What the task asks:
Where the data below begins, start retyping exactly, and end on the line with "See [Conventional Commits](https://conventionalcommits.org)", which is included; no picture goes in.
Supplied records Start Marker
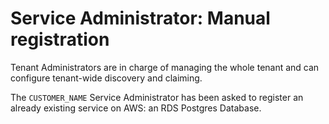 # Service Administrator: Manual registration

Tenant Administrators are in charge of managing the whole tenant and can configure tenant-wide discovery and claiming.

The `CUSTOMER_NAME` Service Administrator has been asked to register an already existing service on AWS: an RDS Postgres Database.
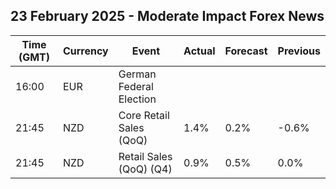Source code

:## 23 February 2025 - Moderate Impact Forex News

| Time (GMT) | Currency | Event | Actual | Forecast | Previous |
|------|----------|-------|--------|----------|----------|
| 16:00 | EUR | German Federal Election |  |  |  |
| 21:45 | NZD | Core Retail Sales (QoQ) | 1.4% | 0.2% | -0.6% |
| 21:45 | NZD | Retail Sales (QoQ) (Q4) | 0.9% | 0.5% | 0.0% |
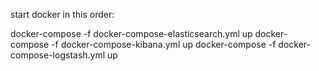 start docker in this order:

docker-compose -f docker-compose-elasticsearch.yml up
docker-compose -f docker-compose-kibana.yml up
docker-compose -f docker-compose-logstash.yml up
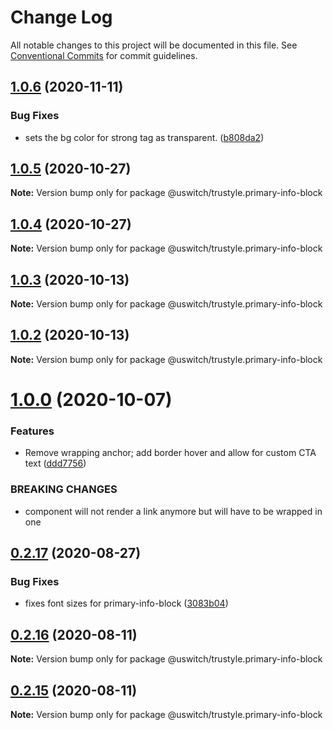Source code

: # Change Log

All notable changes to this project will be documented in this file.
See [Conventional Commits](https://conventionalcommits.org) for commit guidelines.

## [1.0.6](https://github.com/uswitch/trustyle/compare/@uswitch/trustyle.primary-info-block@1.0.5...@uswitch/trustyle.primary-info-block@1.0.6) (2020-11-11)


### Bug Fixes

* sets the bg color for strong tag as transparent. ([b808da2](https://github.com/uswitch/trustyle/commit/b808da2))





## [1.0.5](https://github.com/uswitch/trustyle/compare/@uswitch/trustyle.primary-info-block@1.0.4...@uswitch/trustyle.primary-info-block@1.0.5) (2020-10-27)

**Note:** Version bump only for package @uswitch/trustyle.primary-info-block





## [1.0.4](https://github.com/uswitch/trustyle/compare/@uswitch/trustyle.primary-info-block@1.0.3...@uswitch/trustyle.primary-info-block@1.0.4) (2020-10-27)

**Note:** Version bump only for package @uswitch/trustyle.primary-info-block





## [1.0.3](https://github.com/uswitch/trustyle/compare/@uswitch/trustyle.primary-info-block@1.0.2...@uswitch/trustyle.primary-info-block@1.0.3) (2020-10-13)

**Note:** Version bump only for package @uswitch/trustyle.primary-info-block





## [1.0.2](https://github.com/uswitch/trustyle/compare/@uswitch/trustyle.primary-info-block@1.0.1...@uswitch/trustyle.primary-info-block@1.0.2) (2020-10-13)

**Note:** Version bump only for package @uswitch/trustyle.primary-info-block





# [1.0.0](https://github.com/uswitch/trustyle/compare/@uswitch/trustyle.primary-info-block@0.2.20...@uswitch/trustyle.primary-info-block@1.0.0) (2020-10-07)


### Features

* Remove wrapping anchor; add border hover and allow for custom CTA text ([ddd7756](https://github.com/uswitch/trustyle/commit/ddd7756))


### BREAKING CHANGES

* component will not render a link anymore but will have to be wrapped in one





## [0.2.17](https://github.com/uswitch/trustyle/compare/@uswitch/trustyle.primary-info-block@0.2.16...@uswitch/trustyle.primary-info-block@0.2.17) (2020-08-27)


### Bug Fixes

* fixes font sizes for primary-info-block ([3083b04](https://github.com/uswitch/trustyle/commit/3083b04))





## [0.2.16](https://github.com/uswitch/trustyle/compare/@uswitch/trustyle.primary-info-block@0.2.15...@uswitch/trustyle.primary-info-block@0.2.16) (2020-08-11)

**Note:** Version bump only for package @uswitch/trustyle.primary-info-block





## [0.2.15](https://github.com/uswitch/trustyle/compare/@uswitch/trustyle.primary-info-block@0.2.14...@uswitch/trustyle.primary-info-block@0.2.15) (2020-08-11)

**Note:** Version bump only for package @uswitch/trustyle.primary-info-block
Supplied records End Marker
Problem solution:
 # Service Administrator: Manual registration

Tenant Administrators are in charge of managing the whole tenant and can configure tenant-wide discovery and claiming.

The `CUSTOMER_NAME` Service Administrator has been asked to register an already existing service on AWS: an RDS Postgres Database.
Source code

:## 23 February 2025 - Moderate Impact Forex News

| Time (GMT) | Currency | Event | Actual | Forecast | Previous |
|------|----------|-------|--------|----------|----------|
| 16:00 | EUR | German Federal Election |  |  |  |
| 21:45 | NZD | Core Retail Sales (QoQ) | 1.4% | 0.2% | -0.6% |
| 21:45 | NZD | Retail Sales (QoQ) (Q4) | 0.9% | 0.5% | 0.0% |
 start docker in this order:

docker-compose -f docker-compose-elasticsearch.yml up
docker-compose -f docker-compose-kibana.yml up
docker-compose -f docker-compose-logstash.yml up
Source code

: # Change Log

All notable changes to this project will be documented in this file.
See [Conventional Commits](https://conventionalcommits.org) for commit guidelines.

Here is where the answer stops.